Collection entries —
··········
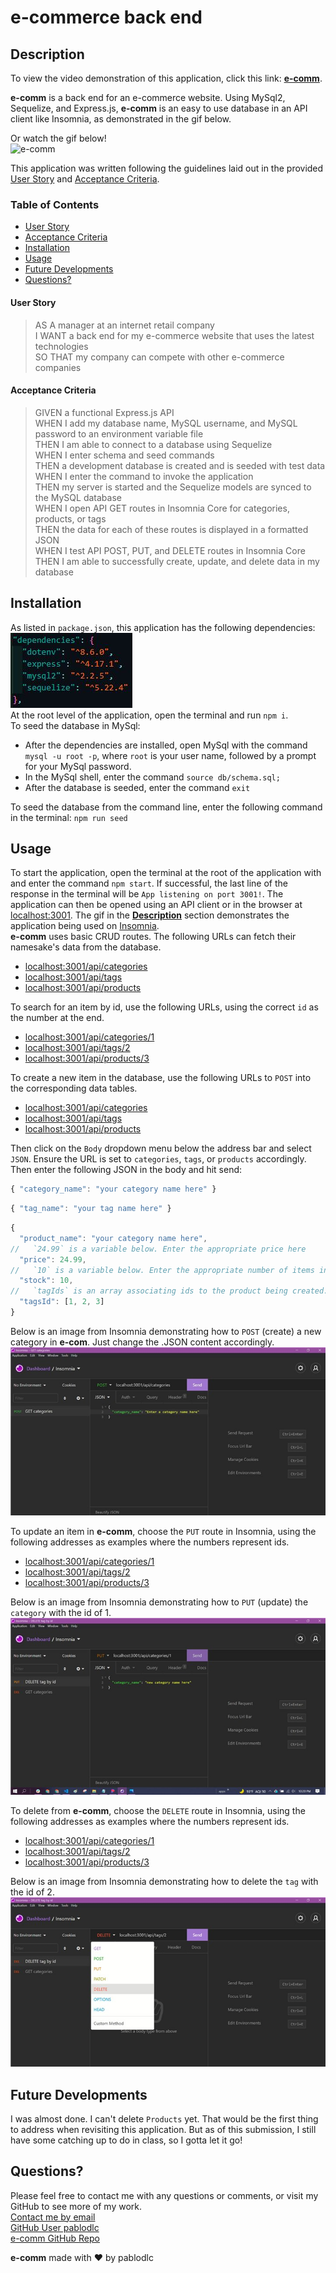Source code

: # e-commerce back end

## Description

To view the video demonstration of this application, click this link: [**e-comm**](https://www.youtube.com/watch?v=Tlsy9G_tXI4).

**e-comm** is a back end for an e-commerce website. Using MySql2, Sequelize, and Express.js, **e-comm** is an easy to use database in an API client like Insomnia, as demonstrated in the gif below.

Or watch the gif below!  
![e-comm](./assets/e-comm.gif)

This application was written following the guidelines laid out in the provided [User Story](#User%20Story) and [Acceptance Criteria](#Acceptance%20Criteria).

### Table of Contents

-   [User Story](#user%20story)
-   [Acceptance Criteria](#acceptance%20criteria)
-   [Installation](#installation)
-   [Usage](#usage)
-   [Future Developments](#future%20developments)
-   [Questions?](#questions)

#### User Story

> AS A manager at an internet retail company  
> I WANT a back end for my e-commerce website that uses the latest technologies  
> SO THAT my company can compete with other e-commerce companies

#### Acceptance Criteria

> GIVEN a functional Express.js API  
> WHEN I add my database name, MySQL username, and MySQL password to an environment variable file  
> THEN I am able to connect to a database using Sequelize  
> WHEN I enter schema and seed commands  
> THEN a development database is created and is seeded with test data  
> WHEN I enter the command to invoke the application  
> THEN my server is started and the Sequelize models are synced to the MySQL database  
> WHEN I open API GET routes in Insomnia Core for categories, products, or tags  
> THEN the data for each of these routes is displayed in a formatted JSON  
> WHEN I test API POST, PUT, and DELETE routes in Insomnia Core  
> THEN I am able to successfully create, update, and delete data in my database

## Installation

As listed in `package.json`, this application has the following dependencies:  
![dependencies](./assets/dependencies.jpg)  
At the root level of the application, open the terminal and run `npm i`.  
To seed the database in MySql:

-   After the dependencies are installed, open MySql with the command `mysql -u root -p`, where `root` is your user name, followed by a prompt for your MySql password.
-   In the MySql shell, enter the command `source db/schema.sql;`
-   After the database is seeded, enter the command `exit`

To seed the database from the command line, enter the following command in the terminal: `npm run seed`

## Usage

To start the application, open the terminal at the root of the application with and enter the command `npm start`. If successful, the last line of the response in the terminal will be `App listening on port 3001!`. The application can then be opened using an API client or in the browser at [localhost:3001](localhost:3001). The gif in the [**Description**](#description) section demonstrates the application being used on [Insomnia](https://insomnia.rest/).  
**e-comm** uses basic CRUD routes. The following URLs can fetch their namesake's data from the database.

-   [localhost:3001/api/categories](localhost:3001/api/categories)
-   [localhost:3001/api/tags](localhost:3001/api/tags)
-   [localhost:3001/api/products](localhost:3001/api/products)

To search for an item by id, use the following URLs, using the correct `id` as the number at the end.

-   [localhost:3001/api/categories/1](localhost:3001/api/categories/1)
-   [localhost:3001/api/tags/2](localhost:3001/api/tags/2)
-   [localhost:3001/api/products/3](localhost:3001/api/products/3)

To create a new item in the database, use the following URLs to `POST` into the corresponding data tables.

-   [localhost:3001/api/categories](localhost:3001/api/categories)
-   [localhost:3001/api/tags](localhost:3001/api/tags)
-   [localhost:3001/api/products](localhost:3001/api/products)

Then click on the `Body` dropdown menu below the address bar and select `JSON`. Ensure the URL is set to `categories`, `tags`, or `products` accordingly. Then enter the following JSON in the body and hit send:

```js
{ "category_name": "your category name here" }
```

```js
{ "tag_name": "your tag name here" }
```

```js
{
  "product_name": "your category name here",
//   `24.99` is a variable below. Enter the appropriate price here
  "price": 24.99,
//   `10` is a variable below. Enter the appropriate number of items in stock here.
  "stock": 10,
//   `tagIds` is an array associating ids to the product being created. Based on our `tag-seeds.js` file, the numbers in `[1, 2, 3]` below would associate the tags `"rock music"`, `"pop music"`, and `"blue"` with these new `tagsId` array items. The reason those three tags are associated to the new product is because 1, 2, and 3 are their ids, respectively.
  "tagsId": [1, 2, 3]
}
```

Below is an image from Insomnia demonstrating how to `POST` (create) a new category in **e-com**. Just change the .JSON content accordingly.  
![post-cat_name](./assets/POST-catName.jpg)

To update an item in **e-comm**, choose the `PUT` route in Insomnia, using the following addresses as examples where the numbers represent ids.

-   [localhost:3001/api/categories/1](localhost:3001/api/categories/1)
-   [localhost:3001/api/tags/2](localhost:3001/api/tags/2)
-   [localhost:3001/api/products/3](localhost:3001/api/products/3)

Below is an image from Insomnia demonstrating how to `PUT` (update) the `category` with the id of 1.  
![update by id](./assets/PUT-cat-by-id.jpg)

To delete from **e-comm**, choose the `DELETE` route in Insomnia, using the following addresses as examples where the numbers represent ids.

-   [localhost:3001/api/categories/1](localhost:3001/api/categories/1)
-   [localhost:3001/api/tags/2](localhost:3001/api/tags/2)
-   [localhost:3001/api/products/3](localhost:3001/api/products/3)

Below is an image from Insomnia demonstrating how to delete the `tag` with the id of 2.  
![delete by id](./assets/DELETE-tag-by-id.jpg)

## Future Developments

I was almost done. I can't delete `Products` yet. That would be the first thing to address when revisiting this application. But as of this submission, I still have some catching up to do in class, so I gotta let it go!

## Questions?

Please feel free to contact me with any questions or comments, or visit my GitHub to see more of my work.  
[Contact me by email](mailto:pablodlc@gmail.com)  
[GitHub User pablodlc](https://github.com/pablodlc)  
[e-comm GitHub Repo](https://github.com/pablodlc/e-comm)

**e-comm** made with ❤️ by pablodlc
··········
TASK OBJECTIVE —
In the records, how many lines have the word "Future" in them? Only the number is needed.

RESULT —
2